The main structural surfaces developed within the left dam abutment are faults (F4 and F5), fissures (L1, L2, and LP285), and interlayer shear zones (FJ1–FJ4). Under the action of arch thrust, relative dislocation occurs in the downstream direction of structural surfaces. Hence, the fault F5 appears in the downstream direction as its relative displacement is multiple times of that of the other structural surfaces. Notably, a large displacement occurs in the middle of the dam abutment (2,020–2,040 m in elevation), where multiple intercutting fissures, including L1, L2, and LP285, have developed. The poor integrity of rock mass at this area leads to a low load carrying capacity and a large displacement and fissure carrying capacity of the abutment. The relative displacement curves of the interlayer shear zones, including FJ2–FJ4, have large fluctuations and inflection points, and through fissures along the structural surface have developed at the outcrops of FJ3 and FJ4. The above structural surfaces have a great influence on the deformation and stability of the left dam abutment and resistance body.
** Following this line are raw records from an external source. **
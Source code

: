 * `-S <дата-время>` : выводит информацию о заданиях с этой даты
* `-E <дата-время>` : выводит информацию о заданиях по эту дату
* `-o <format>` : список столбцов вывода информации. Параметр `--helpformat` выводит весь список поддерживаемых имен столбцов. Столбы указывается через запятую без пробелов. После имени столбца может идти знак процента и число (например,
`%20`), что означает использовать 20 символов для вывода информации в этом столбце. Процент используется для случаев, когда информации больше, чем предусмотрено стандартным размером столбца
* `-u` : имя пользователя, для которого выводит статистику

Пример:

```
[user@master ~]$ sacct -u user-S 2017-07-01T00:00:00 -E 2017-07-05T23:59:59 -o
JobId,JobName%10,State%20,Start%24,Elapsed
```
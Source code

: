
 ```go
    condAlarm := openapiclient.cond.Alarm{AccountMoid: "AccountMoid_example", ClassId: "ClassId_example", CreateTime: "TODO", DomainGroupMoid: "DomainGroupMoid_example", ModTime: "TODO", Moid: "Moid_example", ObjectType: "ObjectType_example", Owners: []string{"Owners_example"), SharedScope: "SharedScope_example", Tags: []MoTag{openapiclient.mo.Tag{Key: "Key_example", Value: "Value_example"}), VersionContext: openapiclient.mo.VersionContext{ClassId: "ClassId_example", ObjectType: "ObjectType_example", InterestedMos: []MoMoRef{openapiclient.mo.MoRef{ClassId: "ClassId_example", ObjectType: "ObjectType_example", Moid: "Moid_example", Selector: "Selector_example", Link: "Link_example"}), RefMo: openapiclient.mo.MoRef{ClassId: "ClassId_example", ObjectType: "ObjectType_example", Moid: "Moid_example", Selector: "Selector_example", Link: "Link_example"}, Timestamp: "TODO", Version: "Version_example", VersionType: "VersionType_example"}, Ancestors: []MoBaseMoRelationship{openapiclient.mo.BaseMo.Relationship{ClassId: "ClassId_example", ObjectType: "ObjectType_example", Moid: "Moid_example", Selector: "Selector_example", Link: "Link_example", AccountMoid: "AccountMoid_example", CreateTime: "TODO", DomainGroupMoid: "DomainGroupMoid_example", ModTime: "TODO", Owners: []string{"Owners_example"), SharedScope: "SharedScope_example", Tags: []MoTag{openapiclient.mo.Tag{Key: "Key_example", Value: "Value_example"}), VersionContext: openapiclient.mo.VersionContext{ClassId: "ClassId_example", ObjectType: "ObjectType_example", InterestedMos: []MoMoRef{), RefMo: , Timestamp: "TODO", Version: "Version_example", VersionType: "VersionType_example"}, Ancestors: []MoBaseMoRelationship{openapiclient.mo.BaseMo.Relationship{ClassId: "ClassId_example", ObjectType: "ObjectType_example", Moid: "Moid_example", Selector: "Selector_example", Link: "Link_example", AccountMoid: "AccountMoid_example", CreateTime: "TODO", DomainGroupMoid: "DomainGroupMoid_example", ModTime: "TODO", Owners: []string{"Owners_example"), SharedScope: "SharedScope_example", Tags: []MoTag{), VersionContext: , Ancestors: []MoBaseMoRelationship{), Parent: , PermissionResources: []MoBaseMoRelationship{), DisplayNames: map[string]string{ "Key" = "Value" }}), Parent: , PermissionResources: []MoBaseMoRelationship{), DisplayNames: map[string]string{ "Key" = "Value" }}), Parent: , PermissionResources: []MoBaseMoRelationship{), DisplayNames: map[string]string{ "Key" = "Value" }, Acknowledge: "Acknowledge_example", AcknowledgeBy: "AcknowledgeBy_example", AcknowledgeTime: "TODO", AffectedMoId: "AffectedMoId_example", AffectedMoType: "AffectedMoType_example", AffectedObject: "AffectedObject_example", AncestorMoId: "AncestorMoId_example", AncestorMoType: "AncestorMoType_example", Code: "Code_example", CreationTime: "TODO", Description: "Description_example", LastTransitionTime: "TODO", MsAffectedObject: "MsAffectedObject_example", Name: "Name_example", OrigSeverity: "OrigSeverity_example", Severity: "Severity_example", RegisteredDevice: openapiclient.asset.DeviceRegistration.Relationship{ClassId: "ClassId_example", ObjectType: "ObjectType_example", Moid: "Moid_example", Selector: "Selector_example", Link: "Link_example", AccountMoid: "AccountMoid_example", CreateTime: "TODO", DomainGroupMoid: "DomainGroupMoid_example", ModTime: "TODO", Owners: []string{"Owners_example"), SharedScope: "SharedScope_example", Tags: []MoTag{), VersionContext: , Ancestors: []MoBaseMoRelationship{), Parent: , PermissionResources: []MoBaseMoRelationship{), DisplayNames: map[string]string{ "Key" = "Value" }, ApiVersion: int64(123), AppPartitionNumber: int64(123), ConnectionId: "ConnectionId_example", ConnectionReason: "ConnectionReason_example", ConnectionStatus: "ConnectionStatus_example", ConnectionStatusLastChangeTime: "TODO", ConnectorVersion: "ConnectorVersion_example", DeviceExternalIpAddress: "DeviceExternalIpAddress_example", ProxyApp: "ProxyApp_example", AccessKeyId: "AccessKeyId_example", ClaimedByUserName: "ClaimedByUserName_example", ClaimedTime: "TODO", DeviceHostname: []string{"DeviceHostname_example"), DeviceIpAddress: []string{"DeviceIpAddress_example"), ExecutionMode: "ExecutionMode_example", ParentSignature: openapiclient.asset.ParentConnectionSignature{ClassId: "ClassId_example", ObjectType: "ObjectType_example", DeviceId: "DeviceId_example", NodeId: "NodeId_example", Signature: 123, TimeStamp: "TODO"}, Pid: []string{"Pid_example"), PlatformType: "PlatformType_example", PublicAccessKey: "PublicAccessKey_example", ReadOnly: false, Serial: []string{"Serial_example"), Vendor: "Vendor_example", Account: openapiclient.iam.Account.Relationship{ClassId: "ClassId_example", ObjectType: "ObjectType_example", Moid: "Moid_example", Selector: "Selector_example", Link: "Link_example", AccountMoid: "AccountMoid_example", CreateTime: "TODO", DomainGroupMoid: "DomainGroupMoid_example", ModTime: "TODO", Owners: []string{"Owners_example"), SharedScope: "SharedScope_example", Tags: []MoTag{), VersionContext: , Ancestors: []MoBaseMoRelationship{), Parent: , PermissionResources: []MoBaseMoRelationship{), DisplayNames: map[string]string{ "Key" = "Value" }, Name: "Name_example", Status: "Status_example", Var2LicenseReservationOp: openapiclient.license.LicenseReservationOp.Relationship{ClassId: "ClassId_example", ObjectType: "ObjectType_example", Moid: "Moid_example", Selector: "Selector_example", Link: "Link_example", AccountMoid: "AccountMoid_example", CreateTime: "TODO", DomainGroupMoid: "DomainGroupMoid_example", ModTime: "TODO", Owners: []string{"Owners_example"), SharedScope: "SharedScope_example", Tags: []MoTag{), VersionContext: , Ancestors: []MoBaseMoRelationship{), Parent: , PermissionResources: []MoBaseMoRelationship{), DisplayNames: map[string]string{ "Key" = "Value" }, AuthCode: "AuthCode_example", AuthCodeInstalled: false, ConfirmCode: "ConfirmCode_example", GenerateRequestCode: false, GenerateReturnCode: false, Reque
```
The main structural surfaces developed within the right dam abutment include a fault (F4), an unloaded fracture (LP4-x), and interlayer shear zones (FJ1–FJ4). Among them, F4 has a large impact on the deformation and stability of the right dam. It is located in the downstream slope of the arch of the dam crest, where the relative displacement of the structural surface is larger and the inflection point of its displacement curve appears earlier. The unloading fissure LP4-x was not destroyed in the test. Obvious fluctuations and inflection points in the relative displacement curves of the interlayer shear zones, FJ3 and FJ4, were observed. Through fissures were produced along the structural surface at the outcrop of FJ3. The above structural surfaces all contribute to the deformation and stability of the right dam abutment and resistance body.

According to the relationship curve between the relative displacement of the structural surface and the overload coefficient, the failure process and the failure mode of the model and the overload safety factors of weak structural surfaces at different positions are determined as follows (Table 3).

Table 3

The overload safety factors of structural surface

Structural surface Section Overload safety factors Structural surface Section Overload safety factors
F4 The left bank K = 3.0–3.6 FJ2 The left bank K = 2.4–3.0
The right bank K = 2.4–3.0 The right bank K = 3.2–3.6
F5 The dam abutment of left bank K = 3.0–3.6 FJ3 The left bank K = 3.4–3.8
The dam foundation of left bank K = 3.6–4.0 The right bank K = 3.0–3.4
L2 The left bank K = 3.0–3.6 FJ4 The left bank K = 3.4–4.0
Lp285 The left bank K = 3.4–3.8 The right bank K = 4.0–4.3
FJ1 The left bank K = 4.0–4.6 F10 The left bank
The right bank K = 4.3–4.6 The right bank

Based on the relationship between the relative displacement of the structural surface and the overload coefficient, the failure process and the failure mode of the model as well as the overload safety factors of weak structural surfaces are summarized as follows: The influence of overload on the relative displacement amplitude and the abutment structural surfaces of the left dam is greater than that of the right dam; The damage on the exposed structural surfaces of the left dam abutment is more severe than that of the right dam abutment; The overload safety factors of the structural surfaces within the abutment and the foundation of the left bank are 3.0–4.0, while the overload safety factors of the right bank are 4.0–4.6; The failures of the left bank abutment and dam foundation appear earlier than those of the right bank abutment and dam foundation.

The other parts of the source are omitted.